* _Records for this exercise_:
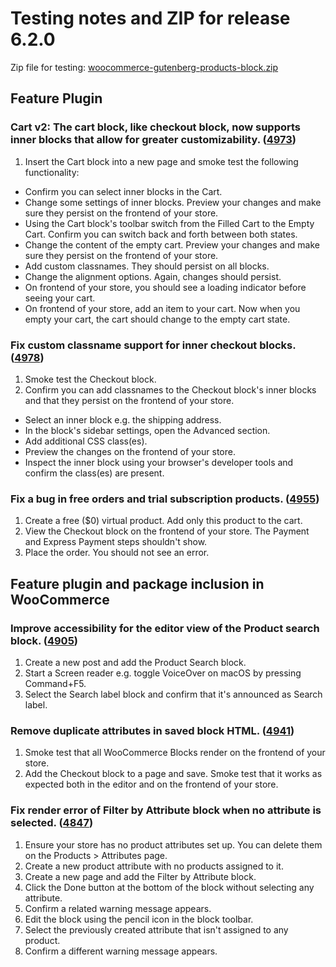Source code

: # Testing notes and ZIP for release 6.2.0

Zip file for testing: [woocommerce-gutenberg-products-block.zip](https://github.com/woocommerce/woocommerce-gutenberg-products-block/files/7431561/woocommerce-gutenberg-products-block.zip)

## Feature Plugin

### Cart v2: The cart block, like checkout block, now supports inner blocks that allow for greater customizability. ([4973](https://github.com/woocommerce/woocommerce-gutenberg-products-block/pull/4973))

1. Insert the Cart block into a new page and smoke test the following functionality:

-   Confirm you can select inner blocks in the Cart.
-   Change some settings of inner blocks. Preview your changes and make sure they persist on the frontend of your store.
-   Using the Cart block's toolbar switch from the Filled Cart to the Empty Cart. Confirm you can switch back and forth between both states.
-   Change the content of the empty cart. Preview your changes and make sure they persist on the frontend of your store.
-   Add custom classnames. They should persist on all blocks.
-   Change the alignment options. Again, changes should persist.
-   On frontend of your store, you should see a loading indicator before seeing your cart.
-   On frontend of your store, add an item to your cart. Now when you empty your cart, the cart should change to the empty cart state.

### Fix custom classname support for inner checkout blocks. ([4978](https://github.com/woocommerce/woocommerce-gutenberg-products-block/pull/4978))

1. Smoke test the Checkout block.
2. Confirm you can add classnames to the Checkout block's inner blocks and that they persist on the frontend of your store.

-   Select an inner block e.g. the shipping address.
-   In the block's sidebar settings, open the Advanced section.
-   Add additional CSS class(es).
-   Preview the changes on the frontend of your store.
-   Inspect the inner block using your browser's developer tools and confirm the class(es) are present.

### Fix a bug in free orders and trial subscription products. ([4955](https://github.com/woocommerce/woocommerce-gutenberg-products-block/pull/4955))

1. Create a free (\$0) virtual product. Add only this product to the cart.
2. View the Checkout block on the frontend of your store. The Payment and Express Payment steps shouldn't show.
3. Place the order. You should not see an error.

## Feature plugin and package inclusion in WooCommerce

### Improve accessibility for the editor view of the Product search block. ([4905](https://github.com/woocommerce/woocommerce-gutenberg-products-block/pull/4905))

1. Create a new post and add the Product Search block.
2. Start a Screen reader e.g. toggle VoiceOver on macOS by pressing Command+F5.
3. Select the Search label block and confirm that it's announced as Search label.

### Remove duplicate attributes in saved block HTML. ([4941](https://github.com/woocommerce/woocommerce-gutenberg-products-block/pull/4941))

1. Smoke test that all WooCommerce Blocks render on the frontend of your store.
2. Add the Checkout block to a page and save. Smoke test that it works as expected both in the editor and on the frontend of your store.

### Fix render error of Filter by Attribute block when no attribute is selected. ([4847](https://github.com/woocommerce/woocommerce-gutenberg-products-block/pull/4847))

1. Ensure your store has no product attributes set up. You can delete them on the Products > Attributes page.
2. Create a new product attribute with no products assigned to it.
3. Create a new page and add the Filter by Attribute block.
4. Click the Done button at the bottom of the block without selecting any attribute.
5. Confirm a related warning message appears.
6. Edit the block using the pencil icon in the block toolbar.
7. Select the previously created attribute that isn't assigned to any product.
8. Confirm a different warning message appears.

* _Task directions_: Return the listing unchanged except for the pictures, which should be dropped.

* _Answer to this task_:
Source code

: # Testing notes and ZIP for release 6.2.0

Zip file for testing: [woocommerce-gutenberg-products-block.zip](https://github.com/woocommerce/woocommerce-gutenberg-products-block/files/7431561/woocommerce-gutenberg-products-block.zip)

## Feature Plugin

### Cart v2: The cart block, like checkout block, now supports inner blocks that allow for greater customizability. ([4973](https://github.com/woocommerce/woocommerce-gutenberg-products-block/pull/4973))

1. Insert the Cart block into a new page and smoke test the following functionality:

-   Confirm you can select inner blocks in the Cart.
-   Change some settings of inner blocks. Preview your changes and make sure they persist on the frontend of your store.
-   Using the Cart block's toolbar switch from the Filled Cart to the Empty Cart. Confirm you can switch back and forth between both states.
-   Change the content of the empty cart. Preview your changes and make sure they persist on the frontend of your store.
-   Add custom classnames. They should persist on all blocks.
-   Change the alignment options. Again, changes should persist.
-   On frontend of your store, you should see a loading indicator before seeing your cart.
-   On frontend of your store, add an item to your cart. Now when you empty your cart, the cart should change to the empty cart state.

### Fix custom classname support for inner checkout blocks. ([4978](https://github.com/woocommerce/woocommerce-gutenberg-products-block/pull/4978))

1. Smoke test the Checkout block.
2. Confirm you can add classnames to the Checkout block's inner blocks and that they persist on the frontend of your store.

-   Select an inner block e.g. the shipping address.
-   In the block's sidebar settings, open the Advanced section.
-   Add additional CSS class(es).
-   Preview the changes on the frontend of your store.
-   Inspect the inner block using your browser's developer tools and confirm the class(es) are present.

### Fix a bug in free orders and trial subscription products. ([4955](https://github.com/woocommerce/woocommerce-gutenberg-products-block/pull/4955))

1. Create a free (\$0) virtual product. Add only this product to the cart.
2. View the Checkout block on the frontend of your store. The Payment and Express Payment steps shouldn't show.
3. Place the order. You should not see an error.

## Feature plugin and package inclusion in WooCommerce

### Improve accessibility for the editor view of the Product search block. ([4905](https://github.com/woocommerce/woocommerce-gutenberg-products-block/pull/4905))

1. Create a new post and add the Product Search block.
2. Start a Screen reader e.g. toggle VoiceOver on macOS by pressing Command+F5.
3. Select the Search label block and confirm that it's announced as Search label.

### Remove duplicate attributes in saved block HTML. ([4941](https://github.com/woocommerce/woocommerce-gutenberg-products-block/pull/4941))

1. Smoke test that all WooCommerce Blocks render on the frontend of your store.
2. Add the Checkout block to a page and save. Smoke test that it works as expected both in the editor and on the frontend of your store.

### Fix render error of Filter by Attribute block when no attribute is selected. ([4847](https://github.com/woocommerce/woocommerce-gutenberg-products-block/pull/4847))

1. Ensure your store has no product attributes set up. You can delete them on the Products > Attributes page.
2. Create a new product attribute with no products assigned to it.
3. Create a new page and add the Filter by Attribute block.
4. Click the Done button at the bottom of the block without selecting any attribute.
5. Confirm a related warning message appears.
6. Edit the block using the pencil icon in the block toolbar.
7. Select the previously created attribute that isn't assigned to any product.
8. Confirm a different warning message appears.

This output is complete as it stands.